For the data scientist first entering the world of Linux it can be an intimidating place. Downloading a distribution isn’t enough, as the user is thrust into confusing terminal commands, an alien vocabulary, and on top of that someone else’s Linux looks completely different to yours, and takes totally different commands.

Thankfully, getting an overview of the complex map of the open source landscape doesn’t need to be painful, or require years of running it on your own. By familiarizing yourself with a few terms, a data scientist totally new to the world of Linux can quickly get up to speed and choose which tools they need.

But before we begin, a lot of terms are going to be thrown around and it helps to have a place to come back to if you see a word you don’t understand. I’ve tried to condense everything the beginner needs to know at one section, feel free to read it at the start, or refer back to it later.

What is Linux?:

Linux is a kernel. Technically the operating system we think of as Linux is GNU/Linux — the GNU operating system running with the Linux kernel. Nowadays it is just called Linux, and the difference is irrelevant for the home user.

What is a Linux distro?:

Short for distribution. A Linux distro is a full suite of software and packages that form a complete Linux desktop. A Linux distro can be thought of as windows releases. While there is only one ‘distro’ per generation for windows, Linux has many distributions.

What is a package manager?

There are two primary linux packages (besides compiling from source) .deb, and .rpm (redhat package manager). Each requires software to use, and that software may vary in ease of use. The most common package manager is apt-get, and used by ubuntu-based distributions.

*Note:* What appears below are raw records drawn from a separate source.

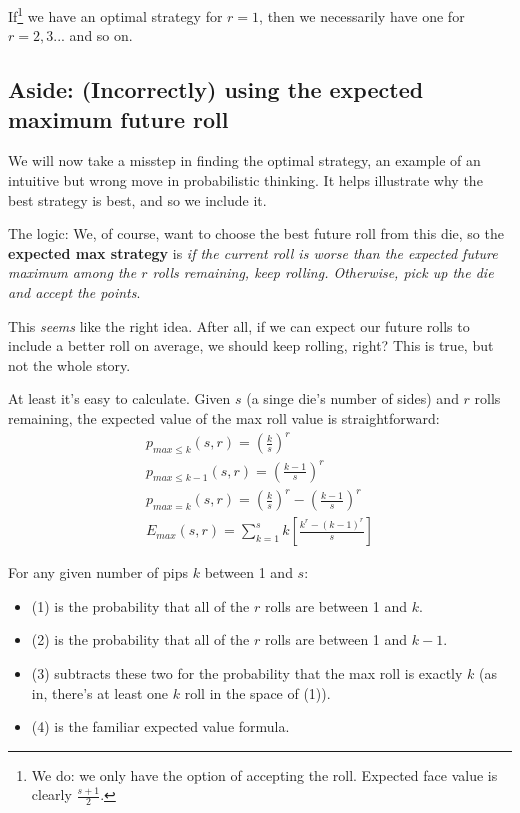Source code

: \documentclass[11pt, oneside]{article} 	%
\begin{document}

If\footnote{We do: we only have the option of accepting the roll. Expected face value is clearly $\frac{s+1}{2}$.} we have an optimal strategy for $r=1$, then we necessarily have one for $r=2, 3... $ and so on.

\subsection{Aside: (Incorrectly) using the expected maximum future roll}

We will now take a misstep in finding the optimal strategy, an example of an intuitive but wrong move in probabilistic thinking. It helps illustrate why the best strategy is best, and so we include it.

The logic: We, of course, want to choose the best future roll from this die, so the \textbf{expected max strategy} is \emph{if the current roll is worse than the expected future maximum among the $r$ rolls remaining, keep rolling. Otherwise, pick up the die and accept the points}.

This \emph{seems} like the right idea. After all, if we can expect our future rolls to include a better roll on average, we should keep rolling, right?  This is true, but not the whole story. 

At least it's easy to calculate. Given $s$ (a singe die's number of sides) and $r$ rolls remaining, the expected value of the max roll value is straightforward:
\begin{align}
p_{max \leq k}(s,r) =  (\frac{k}{s})^r \\
p_{max \leq k-1}(s,r) =  (\frac{k-1}{s})^r \\
p_{max = k}(s,r) =  (\frac{k}{s})^r - (\frac{k-1}{s})^r \\
E_{max}(s,r) = \sum_{k=1}^s k[\frac{k^r - (k-1)^r}{s}]
\end{align}

For any given number of pips $k$ between 1 and $s$:
\begin{itemize}
\item (1) is the probability that all of the $r$ rolls are between 1 and $k$.
\item (2) is the probability that all of the $r$ rolls are between 1 and $k-1$.
\item (3) subtracts these two for the probability that the max roll is exactly $k$ (as in, there's at least one $k$ roll in the space of (1)).
\item (4) is the familiar expected value formula.
\end{itemize}
\end{document}
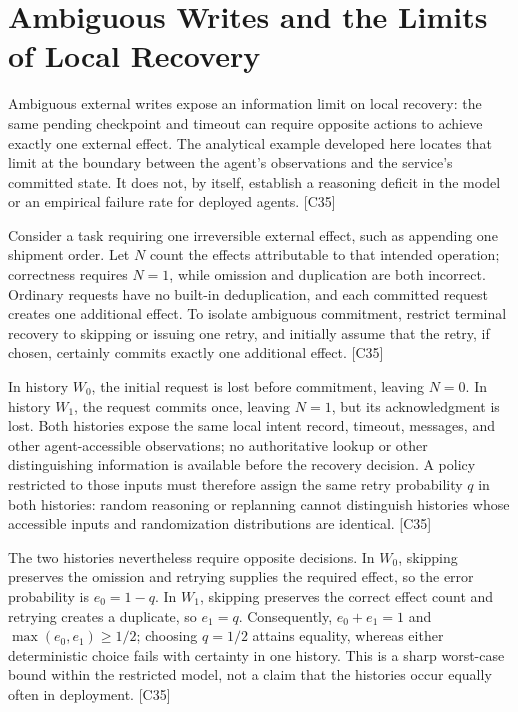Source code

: \documentclass[11pt]{article}
\begin{document}
\section{Ambiguous Writes and the Limits of Local Recovery}
Ambiguous external writes expose an information limit on local recovery: the same pending checkpoint and timeout can require opposite actions to achieve exactly one external effect. The analytical example developed here locates that limit at the boundary between the agent\textquoteright{}s observations and the service\textquoteright{}s committed state. It does not, by itself, establish a reasoning deficit in the model or an empirical failure rate for deployed agents. [C35]

Consider a task requiring one irreversible external effect, such as appending one shipment order. Let $N$ count the effects attributable to that intended operation; correctness requires $N=1$, while omission and duplication are both incorrect. Ordinary requests have no built-in deduplication, and each committed request creates one additional effect. To isolate ambiguous commitment, restrict terminal recovery to skipping or issuing one retry, and initially assume that the retry, if chosen, certainly commits exactly one additional effect. [C35]

In history $W_0$, the initial request is lost before commitment, leaving $N=0$. In history $W_1$, the request commits once, leaving $N=1$, but its acknowledgment is lost. Both histories expose the same local intent record, timeout, messages, and other agent-accessible observations; no authoritative lookup or other distinguishing information is available before the recovery decision. A policy restricted to those inputs must therefore assign the same retry probability $q$ in both histories: random reasoning or replanning cannot distinguish histories whose accessible inputs and randomization distributions are identical. [C35]

The two histories nevertheless require opposite decisions. In $W_0$, skipping preserves the omission and retrying supplies the required effect, so the error probability is $e_0=1-q$. In $W_1$, skipping preserves the correct effect count and retrying creates a duplicate, so $e_1=q$. Consequently, $e_0+e_1=1$ and $\max(e_0,e_1)\geq 1/2$; choosing $q=1/2$ attains equality, whereas either deterministic choice fails with certainty in one history. This is a sharp worst-case bound within the restricted model, not a claim that the histories occur equally often in deployment. [C35]
\end{document}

Why does the base of the distribution matter?:

Many distributions are based on Ubuntu. For beginners, this is a very good thing. Almost all support articles written on the internet are written for Ubuntu, and the instructions given will also work in any of it’s derivatives. When looking to other bases, and other package managers, help may require going to that community, or may be harder to find.

What is a LTS (long-term support) release?:

This is specific to Ubuntu and important to know. Ubuntu provides regular yearly releases with the latest software and kernel, and also long-term support releases that provide a stable desktop.

What is a rolling distribution?:

There are two options when it comes to distributions — snapshot distributions, and rolling distributions. Snapshot distributions are the most common — it is a “snapshot” of extensive developer work to create a comprehensive package release that is also stable and usable for the home desktop. Software is usually static and only given security updates. This option requires installing the next release after a few years.

Rolling releases constantly provide the user with the latest software and security updates. The primary drawback of rolling releases is they are prone to breaking, and require much more work to maintain on the part of the user. Think of snapshot distributions as having that work done for you, while on rolling distributions you have to do it yourself.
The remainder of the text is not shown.